Ook wordt er in het bestreden arrest een onjuiste uitlegging gegeven aan het begrip economische sectoren die „een belangrijke bron van inkomsten voor de regering van de Russische regering vormen”.

Het achtste en laatste middel is gebaseerd op schending van de beginselen van een eerlijk proces en gelijke wapens, schending van het beginsel van hoor en wederhoor en onjuiste inschatting door het Gerecht van de omvang van zijn rechterlijk toezicht.

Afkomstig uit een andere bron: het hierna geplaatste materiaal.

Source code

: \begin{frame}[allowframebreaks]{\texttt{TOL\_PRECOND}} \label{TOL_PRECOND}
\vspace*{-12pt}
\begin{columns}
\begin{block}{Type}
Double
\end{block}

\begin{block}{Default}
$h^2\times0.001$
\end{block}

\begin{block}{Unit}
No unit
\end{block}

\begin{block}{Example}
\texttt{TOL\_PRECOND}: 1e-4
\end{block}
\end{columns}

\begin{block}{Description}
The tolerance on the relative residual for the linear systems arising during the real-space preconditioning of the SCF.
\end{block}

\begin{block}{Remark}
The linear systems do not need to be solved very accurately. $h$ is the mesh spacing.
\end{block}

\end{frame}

In het bestreden arrest worden de genoemde beginselen geschonden doordat in punt 104 ervan wordt verklaard dat „het nieuwsbericht van Interfax van 15 maart 2022 volgens hetwelk Alfa Bank een wijziging in haar aandeelhoudersstructuur had aangekondigd en had aangegeven dat rekwirant niet langer ‚mede-eigenaar’ was, dat is overgelegd zonder enig ander officieel document ter staving en zonder dat met name de exacte datum van die wijziging of de identiteit van de overnemer van de aandelen van rekwirant zijn vermeld, niet volstaat als bewijs van de overdracht van de aandelen van rekwirant”, waardoor rekwirant onmiskenbaar wordt benadeeld.